Presenter: Wuleta Betamariam, JSI Research & Training Institute, Inc.
Background: Covering a population of about 17 million people in 115 districts, the Last Ten Kilometers Project (L10K) supports Ethiopia’s Health Extension Program (HEP) to improve reproductive, maternal, newborn and child health (RMNCH) care practices. L10K improves the skills of health extension workers to 1) support communities to ensure targeted RMNCH services to households; 2) conduct family conversations for birth preparedness; and 3) implement strategies to ensure early postnatal care. In addition, in 14 districts, PCQI is implemented to augment L10K’s primary objectives. PCQI fosters partnership between communities and service providers to create shared responsibility in the ownership of MNH services provided by the HEP aimed at improving service quality from three perspective—i.e., provider, client and community. PCQI ensures continuous quality improvement through a cyclical process that identifies barriers to quality services (from the three perspectives), develops action plan to address barriers, implements the action plan, and monitors the quality of improvement solutions. We analyze the effect of PCQI on MNH care practices.
Method: Data from cross-sectional survey of women with children 0 to 11 months conducted in December 2010 and January 2015 were used. MNH care practices associated with the most recent pregnancy and childbirth among the respondents were compared between PCQI and non-PCQI areas using multi-level random effects models that adjusted for pre-intervention differences in the respective MNH care practices, socio-economic background characteristics, and study design effect.

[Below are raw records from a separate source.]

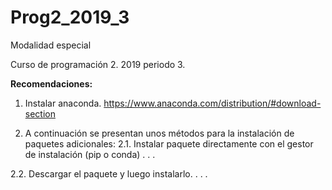 # Prog2_2019_3
Modalidad especial

Curso de programación 2.  2019 periodo 3.

**Recomendaciones:**
1. Instalar anaconda. https://www.anaconda.com/distribution/#download-section

2. A continuación se presentan unos métodos para la instalación de paquetes adicionales:
2.1. Instalar paquete directamente con el gestor de instalación (pip o conda)
.
.
.

2.2. Descargar el paquete y luego instalarlo.
.
.
.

Results: The study indicated that the coverage of 4+ antenatal care, having neonatal tetanus protected childbirth, skilled birth attendance, and immediately initiating breastfeeding were 8, 8, 11, and 5 percentage-points higher (p<0.05) in the PCQI areas compared to the non-PCQI areas.
Conclusion: Engaging communities as part of the HEP service delivery strategy using PCQI is effective. Community participation should be considered an integral part of health systems in developing country settings.